The extent, the occupants' sensitivity, type of materials, costs and ability as well as other factors should be considered. It is best to have professionals remove mold contaminated materials and clean up.
If you must clean up items with mold yourself, use a quality HEPA filter mask (N - 95 or better), gloves, goggles, and protective clothing. (Particle filters however, do not protect against vapors and endotoxins given off by some molds. )
Brush off and clean mold and mildew growth outdoors if at all possible to prevent scattering of spores in the house. If items must be cleaned indoors, seal off the area from the remainder of the home if possible and close off vents that might circulate the spores. Create a negative pressure in the room so that spores do not spread to other rooms.
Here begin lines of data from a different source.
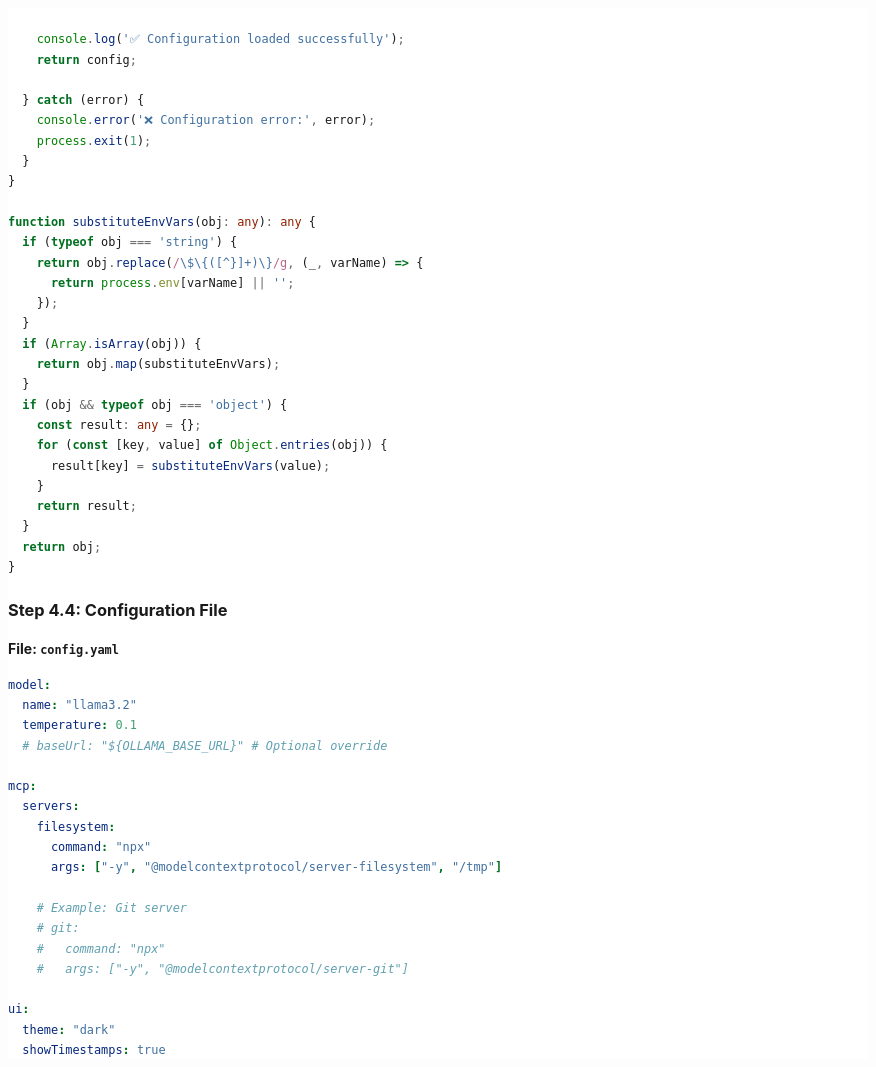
 ```typescript
    
    console.log('✅ Configuration loaded successfully');
    return config;
    
  } catch (error) {
    console.error('❌ Configuration error:', error);
    process.exit(1);
  }
}

function substituteEnvVars(obj: any): any {
  if (typeof obj === 'string') {
    return obj.replace(/\$\{([^}]+)\}/g, (_, varName) => {
      return process.env[varName] || '';
    });
  }
  if (Array.isArray(obj)) {
    return obj.map(substituteEnvVars);
  }
  if (obj && typeof obj === 'object') {
    const result: any = {};
    for (const [key, value] of Object.entries(obj)) {
      result[key] = substituteEnvVars(value);
    }
    return result;
  }
  return obj;
}
```

### Step 4.4: Configuration File
**File: `config.yaml`**
```yaml
model:
  name: "llama3.2"
  temperature: 0.1
  # baseUrl: "${OLLAMA_BASE_URL}" # Optional override

mcp:
  servers:
    filesystem:
      command: "npx"
      args: ["-y", "@modelcontextprotocol/server-filesystem", "/tmp"]
    
    # Example: Git server
    # git:
    #   command: "npx" 
    #   args: ["-y", "@modelcontextprotocol/server-git"]

ui:
  theme: "dark"
  showTimestamps: true
```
Open a window and use a fan to exhaust air or dehumidifier to the outside through the room window if possible.
Items to be removed and destroyed should be covered or wrapped with heavy plastic and sealed with duct tape or placed in plastic bags and removed through the closest window or entrance to avoid scattering spores. Contact adhesive paper can also be used over an area to help contain the spores.
Use a quality vacuum cleaner with an HEPA filter to draw out more of the mold. Discard vacuum bags immediately and thoroughly clean vacuum after completing the task.
Sponge the area with detergent and water. Rinse well. Wipe with a clean, barely damp cloth. Wipe dry if possible.
If you decide a disinfectant is needed, spray with fungicide or other commercial disinfectant made for the purpose and the material. Remember that fungicides or disinfectants are classified as pesticides when they are used to kill fungus and should be used with care.
When in doubt, take it out! Remove all porous items that have been wet for more than 48 hours and that cannot be thoroughly cleaned and dried. These items can remain a source of mold growth and should be removed from the home. Porous, non cleanable items include carpeting and carpet padding, upholstery, wallpaper, drywall, floor and ceiling tiles, insulation material, some clothing, leather, paper, wood, and food. Removal and cleaning are important because even dead mold may cause allergic reactions in some people. Dry the article thoroughly and monitor the item for the next few months for signs of reappearing mold or mildew.